Category: HIV and AIDS
Expert:  Dr. D. Love replied 2 years ago.
Hello from JustAnswer.
There are two levels of answer to this question, but first, let me discuss the risk in this situation.
The average risk to a male of a single episode of unprotected oral sex with an HIV positive partner is 0.005%, which also means that 99.995% of men do not become infected. If the HIV status of the partner is unknown, then the actual risk is much lower, although the amount lower would depend upon the prevalence of HIV in your community.
Now to discuss testing and the recommendations of the CDC. If someone has sex with someone that is known to be HIV positive, then the CDC recommends post-exposure prophylaxis, rather than simple testing, so the question of testing usually only arises when the HIV status is unknown. The current recommendation of the CDC is that it is not necessary to be tested every time that someone has a sexual encounter with someone of unknown HIV status. Instead, the CDC recommends that everyone that is sexually active should be regularly tested for HIV. For most individuals, annual testing is adequate, but the frequency of testing can be adjusted based on sexual history.
So, if the current recommendations would be followed, there was no need to perform any specific testing because of this sexual encounter. However, it is appropriate to get annual testing.
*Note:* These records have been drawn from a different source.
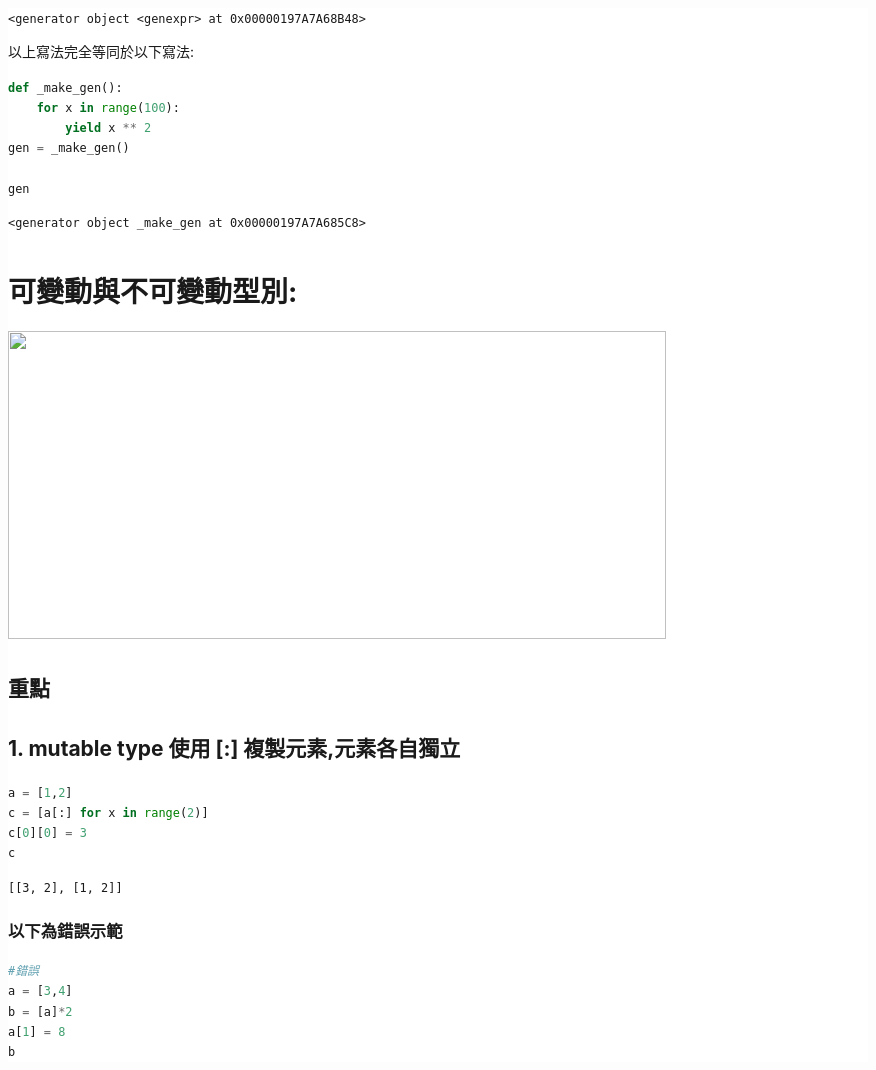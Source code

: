 

    <generator object <genexpr> at 0x00000197A7A68B48>



以上寫法完全等同於以下寫法:


```python
def _make_gen():
    for x in range(100):
        yield x ** 2
gen = _make_gen()

gen
```




    <generator object _make_gen at 0x00000197A7A685C8>



# 可變動與不可變動型別:

<img alt="" class="nm nn gp n o go x gm" width="658" height="308" role="presentation" src="https://miro.medium.com/max/823/1*uFlTNY4W3czywyU18zxl8w.png">

## 重點

## 1. mutable type 使用 [:] 複製元素,元素各自獨立


```python
a = [1,2]
c = [a[:] for x in range(2)]
c[0][0] = 3
c
```




    [[3, 2], [1, 2]]



### 以下為錯誤示範


```python
#錯誤
a = [3,4]
b = [a]*2
a[1] = 8
b

```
Despite this recommendation, we see many patients that prefer to be tested after a questionable encounter. When testing is done after a specific encounter, then testing 17 days after a potential exposure would not be adequate. When there is an encounter that warrants testing, the recommendation is to perform testing initially at 4-6 weeks and then repeated at 3 months. The current generation of testing is more sensitive, and the average time to detection is 22 days, so most people will be detected by the first test. However, there still are some people in whom antibody development is slower, and it is not considered to be a reliable negative test until the test at 3 months is negative. There are viral load tests that can be positive more quickly, but they are not recommended to be done for testing after a questionable encounter.
So, the odds are very good that you would not be infected from a single encounter of oral sex and testing after such an encounter is not recommended. However, if testing is done for reassurance, it would need to be repeated at 3 months to be reliably negative.
If I can provide any further information, please let me know.